A frase de Fernando Pessoa “À luz do dia até os sons brilham” é utilizada como título da exposição,  utilizada pelo realizador em seu filme Lisbon Story, e nenhum outro título cairia melhor aqui também. As imagens de Portugal surgiram com uma visita de Wenders às instalações abandonadas do Hotel da Praia Grande, em Sintra.


Once
at the westernmost tip
of the European continent,
where Portugal has its pointed nose,
at least on the atlas,
I came across an abandoned hotel.
With every wave
the Atlantic asserted its claim on this piece
of land.
This place longed to became a movie,
I felt,
realizing at the same time
that I had already brought the story for it
with me,
and that only here I’d be able to get it off
my chest.
America was “opposite”,
just across the sea.

(Wim Wenders, Once. Pictures and Stories. Munique, Schirmer Art Books, 2015, p.26)

 

A paixão de Wenders por Portugal, suas transformações e sua história foi instantânea.  O clima nostálgico e malancólico de Lisboa acabou em arte.

“e em Lisboa lembrei-me da Alemanha da minha infância.”
(texto: Wim Wenders, Once.

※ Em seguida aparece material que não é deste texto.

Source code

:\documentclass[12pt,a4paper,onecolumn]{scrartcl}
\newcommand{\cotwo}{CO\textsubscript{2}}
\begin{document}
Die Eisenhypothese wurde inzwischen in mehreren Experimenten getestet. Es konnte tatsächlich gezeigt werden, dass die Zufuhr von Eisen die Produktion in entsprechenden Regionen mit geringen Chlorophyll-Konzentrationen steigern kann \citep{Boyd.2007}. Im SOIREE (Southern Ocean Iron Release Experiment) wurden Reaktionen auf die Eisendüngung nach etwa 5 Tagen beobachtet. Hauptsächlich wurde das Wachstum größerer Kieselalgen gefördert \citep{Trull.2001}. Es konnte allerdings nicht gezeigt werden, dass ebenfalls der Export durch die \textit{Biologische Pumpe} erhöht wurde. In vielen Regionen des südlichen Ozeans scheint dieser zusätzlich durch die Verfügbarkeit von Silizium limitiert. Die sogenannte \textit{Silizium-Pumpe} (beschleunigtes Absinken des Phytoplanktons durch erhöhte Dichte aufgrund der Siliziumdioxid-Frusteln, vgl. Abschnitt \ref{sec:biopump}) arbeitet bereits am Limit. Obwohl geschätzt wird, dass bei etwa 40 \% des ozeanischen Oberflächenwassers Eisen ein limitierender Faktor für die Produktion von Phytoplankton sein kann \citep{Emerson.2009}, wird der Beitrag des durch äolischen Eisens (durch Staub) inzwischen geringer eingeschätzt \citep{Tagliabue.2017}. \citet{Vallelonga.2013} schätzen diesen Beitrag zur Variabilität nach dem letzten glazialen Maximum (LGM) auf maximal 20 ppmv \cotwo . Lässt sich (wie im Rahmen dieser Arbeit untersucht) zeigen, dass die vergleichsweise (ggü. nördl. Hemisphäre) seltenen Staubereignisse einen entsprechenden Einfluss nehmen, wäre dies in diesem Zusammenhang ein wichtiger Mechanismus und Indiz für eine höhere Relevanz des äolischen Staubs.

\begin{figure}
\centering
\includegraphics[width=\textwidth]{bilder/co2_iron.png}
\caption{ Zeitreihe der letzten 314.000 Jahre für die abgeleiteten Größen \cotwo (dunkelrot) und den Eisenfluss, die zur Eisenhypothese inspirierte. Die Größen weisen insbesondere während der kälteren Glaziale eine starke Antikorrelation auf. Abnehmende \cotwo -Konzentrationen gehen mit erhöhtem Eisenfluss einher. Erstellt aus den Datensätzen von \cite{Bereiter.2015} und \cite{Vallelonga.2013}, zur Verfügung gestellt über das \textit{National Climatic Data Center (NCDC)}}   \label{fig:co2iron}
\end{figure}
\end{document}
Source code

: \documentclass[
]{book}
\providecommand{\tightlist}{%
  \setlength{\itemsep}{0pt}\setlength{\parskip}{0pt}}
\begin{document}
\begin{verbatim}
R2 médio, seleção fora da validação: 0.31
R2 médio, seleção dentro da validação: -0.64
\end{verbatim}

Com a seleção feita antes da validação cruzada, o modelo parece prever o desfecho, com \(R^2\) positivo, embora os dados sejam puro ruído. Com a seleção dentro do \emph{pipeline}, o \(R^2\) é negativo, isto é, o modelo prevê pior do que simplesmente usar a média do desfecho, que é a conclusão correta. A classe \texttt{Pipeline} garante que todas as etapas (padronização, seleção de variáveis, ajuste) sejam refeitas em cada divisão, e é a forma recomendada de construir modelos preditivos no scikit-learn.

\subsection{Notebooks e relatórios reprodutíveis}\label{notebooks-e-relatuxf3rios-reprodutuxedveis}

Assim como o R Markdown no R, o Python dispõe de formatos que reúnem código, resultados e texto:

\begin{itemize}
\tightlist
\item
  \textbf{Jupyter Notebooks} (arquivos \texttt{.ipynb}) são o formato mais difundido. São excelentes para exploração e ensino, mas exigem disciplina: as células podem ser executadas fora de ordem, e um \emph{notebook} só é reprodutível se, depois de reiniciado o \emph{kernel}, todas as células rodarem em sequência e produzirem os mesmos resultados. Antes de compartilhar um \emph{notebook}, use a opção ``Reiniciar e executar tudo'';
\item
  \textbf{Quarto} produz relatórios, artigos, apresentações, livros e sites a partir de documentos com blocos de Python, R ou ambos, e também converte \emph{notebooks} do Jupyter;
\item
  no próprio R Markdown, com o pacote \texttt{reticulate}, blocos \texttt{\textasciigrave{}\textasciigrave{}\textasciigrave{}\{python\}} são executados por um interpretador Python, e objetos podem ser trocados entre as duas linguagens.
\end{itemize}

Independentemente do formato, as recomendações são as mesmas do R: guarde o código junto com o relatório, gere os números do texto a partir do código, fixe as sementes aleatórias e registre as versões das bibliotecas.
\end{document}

Pictures and Stories. Munique, Schirmer Art Books, 2015, p.244) 


Começamos a caminhar pelo caminho cinzento e estreito que dá a volta ao espelho d’água no centro do prédio, o som da água caindo e a música clássica ao fundo acentuam a nostalgia presente nas imagens de Wim Wenders, não só como tema das fotos, mas em suas cores e ângulos. O fato de não se poder tomar distância para observar as fotos, devido ao caminho estreito, força-nos a quase fazer parte da imagem, percebendo cada canto da composição. As fotografias de Wenders são carregadas de detalhes e nuances que só uma boa observação pode captar.

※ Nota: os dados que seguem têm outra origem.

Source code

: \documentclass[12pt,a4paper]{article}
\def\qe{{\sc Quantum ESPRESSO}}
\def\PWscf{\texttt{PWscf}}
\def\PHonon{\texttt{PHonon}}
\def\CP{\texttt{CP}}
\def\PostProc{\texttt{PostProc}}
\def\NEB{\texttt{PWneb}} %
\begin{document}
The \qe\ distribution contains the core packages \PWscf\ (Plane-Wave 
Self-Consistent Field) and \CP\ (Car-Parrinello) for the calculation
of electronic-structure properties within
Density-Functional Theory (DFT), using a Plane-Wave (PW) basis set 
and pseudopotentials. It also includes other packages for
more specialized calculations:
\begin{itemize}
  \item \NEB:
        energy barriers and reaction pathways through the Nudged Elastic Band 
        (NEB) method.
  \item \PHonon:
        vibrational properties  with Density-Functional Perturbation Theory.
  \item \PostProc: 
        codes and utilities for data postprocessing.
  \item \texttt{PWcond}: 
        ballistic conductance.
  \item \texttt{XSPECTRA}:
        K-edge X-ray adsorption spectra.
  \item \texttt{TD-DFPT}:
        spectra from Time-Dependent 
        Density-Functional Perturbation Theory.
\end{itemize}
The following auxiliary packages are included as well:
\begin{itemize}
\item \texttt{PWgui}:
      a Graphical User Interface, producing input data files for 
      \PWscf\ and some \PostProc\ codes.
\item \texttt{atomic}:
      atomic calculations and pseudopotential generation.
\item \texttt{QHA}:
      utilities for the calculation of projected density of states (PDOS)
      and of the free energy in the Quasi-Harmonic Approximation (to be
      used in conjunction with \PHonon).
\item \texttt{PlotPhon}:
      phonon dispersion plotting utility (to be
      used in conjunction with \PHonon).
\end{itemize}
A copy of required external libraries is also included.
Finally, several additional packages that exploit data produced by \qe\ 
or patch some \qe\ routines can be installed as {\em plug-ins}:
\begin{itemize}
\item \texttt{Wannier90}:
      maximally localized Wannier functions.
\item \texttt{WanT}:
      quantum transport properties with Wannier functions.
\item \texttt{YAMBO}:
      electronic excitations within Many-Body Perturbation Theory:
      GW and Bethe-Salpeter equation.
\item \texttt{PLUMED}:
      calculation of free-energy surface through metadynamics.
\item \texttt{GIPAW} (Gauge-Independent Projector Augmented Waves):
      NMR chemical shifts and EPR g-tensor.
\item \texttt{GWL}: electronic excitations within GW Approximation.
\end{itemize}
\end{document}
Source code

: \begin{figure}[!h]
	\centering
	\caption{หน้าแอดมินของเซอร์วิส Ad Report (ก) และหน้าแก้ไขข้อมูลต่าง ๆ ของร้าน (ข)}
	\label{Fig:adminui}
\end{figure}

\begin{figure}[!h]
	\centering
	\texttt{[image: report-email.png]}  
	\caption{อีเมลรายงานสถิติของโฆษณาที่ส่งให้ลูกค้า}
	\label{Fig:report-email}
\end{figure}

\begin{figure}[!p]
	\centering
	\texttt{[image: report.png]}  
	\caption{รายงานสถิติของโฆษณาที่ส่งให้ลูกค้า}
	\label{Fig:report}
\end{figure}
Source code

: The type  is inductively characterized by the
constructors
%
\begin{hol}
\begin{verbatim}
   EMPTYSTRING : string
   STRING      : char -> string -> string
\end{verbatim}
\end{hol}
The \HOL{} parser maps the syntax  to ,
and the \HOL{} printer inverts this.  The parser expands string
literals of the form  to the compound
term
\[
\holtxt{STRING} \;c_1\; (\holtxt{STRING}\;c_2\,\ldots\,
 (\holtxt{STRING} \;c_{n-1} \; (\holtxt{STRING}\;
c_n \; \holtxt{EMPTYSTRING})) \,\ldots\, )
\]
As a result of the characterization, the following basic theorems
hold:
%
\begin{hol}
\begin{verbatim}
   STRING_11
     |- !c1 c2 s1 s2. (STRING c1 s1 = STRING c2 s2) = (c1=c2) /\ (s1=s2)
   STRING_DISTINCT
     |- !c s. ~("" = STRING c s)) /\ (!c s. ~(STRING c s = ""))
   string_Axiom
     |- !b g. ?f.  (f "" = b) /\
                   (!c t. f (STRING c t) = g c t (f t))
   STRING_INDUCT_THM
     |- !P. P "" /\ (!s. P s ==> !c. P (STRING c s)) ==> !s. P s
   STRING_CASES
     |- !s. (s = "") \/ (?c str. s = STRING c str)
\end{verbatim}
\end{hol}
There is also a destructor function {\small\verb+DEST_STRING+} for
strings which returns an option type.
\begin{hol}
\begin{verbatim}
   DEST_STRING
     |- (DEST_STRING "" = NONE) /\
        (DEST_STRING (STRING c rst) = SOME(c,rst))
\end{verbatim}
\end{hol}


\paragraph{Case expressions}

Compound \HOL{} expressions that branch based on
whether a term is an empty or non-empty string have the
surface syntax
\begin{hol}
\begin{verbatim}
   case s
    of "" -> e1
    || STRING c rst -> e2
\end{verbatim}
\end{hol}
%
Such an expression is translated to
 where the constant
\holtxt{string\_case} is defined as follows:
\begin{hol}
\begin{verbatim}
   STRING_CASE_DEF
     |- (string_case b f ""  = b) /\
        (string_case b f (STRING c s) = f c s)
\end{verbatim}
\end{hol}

Num ambiente nostálgico e clássico, percorre-se o caminho de 27 obras postas às paredes, iluminadas individualmente, mas também banhadas com a luz natural que entra pelas longas e antigas janelas do edifício. O olhar de Wenders é emoldurado pelos detalhes do local, mas também pela sua história, visto que o aqueduto que desagua neste local é também assunto de imagens em questão. Há história nas imagens e nas paredes que as vestem.

 

A última obra, que também pode ser a primeira, já que o caminho é praticamente um círculo, de numero 28, é enorme e colocada sob o espelho d’água, o chamariz da exposição, primeira e última coisa que se vê.


Wim Wenders pousa seu olhar pelas ruas, telhados, construções, trabalhadores e pelo abandono. Usa de cores e preto e branco, contrastes marcantes entre luz e sombras. Suas composições são recheadas de observação e curiosidade. O descobrimento de uma cidade em pleno estado de transição, uma nostalgia quase palpável. As imagens de Wenders não são apenas documentais, mas uma homenagem à Lisboa, à sua evolução, símbolos de uma transformação que se manifesta no espaço.


A exibição fica até abril de 2016 e, sem dúvida, é uma visita que vale a pena, para quem conhece o trabalho de Wim Wenders ou não.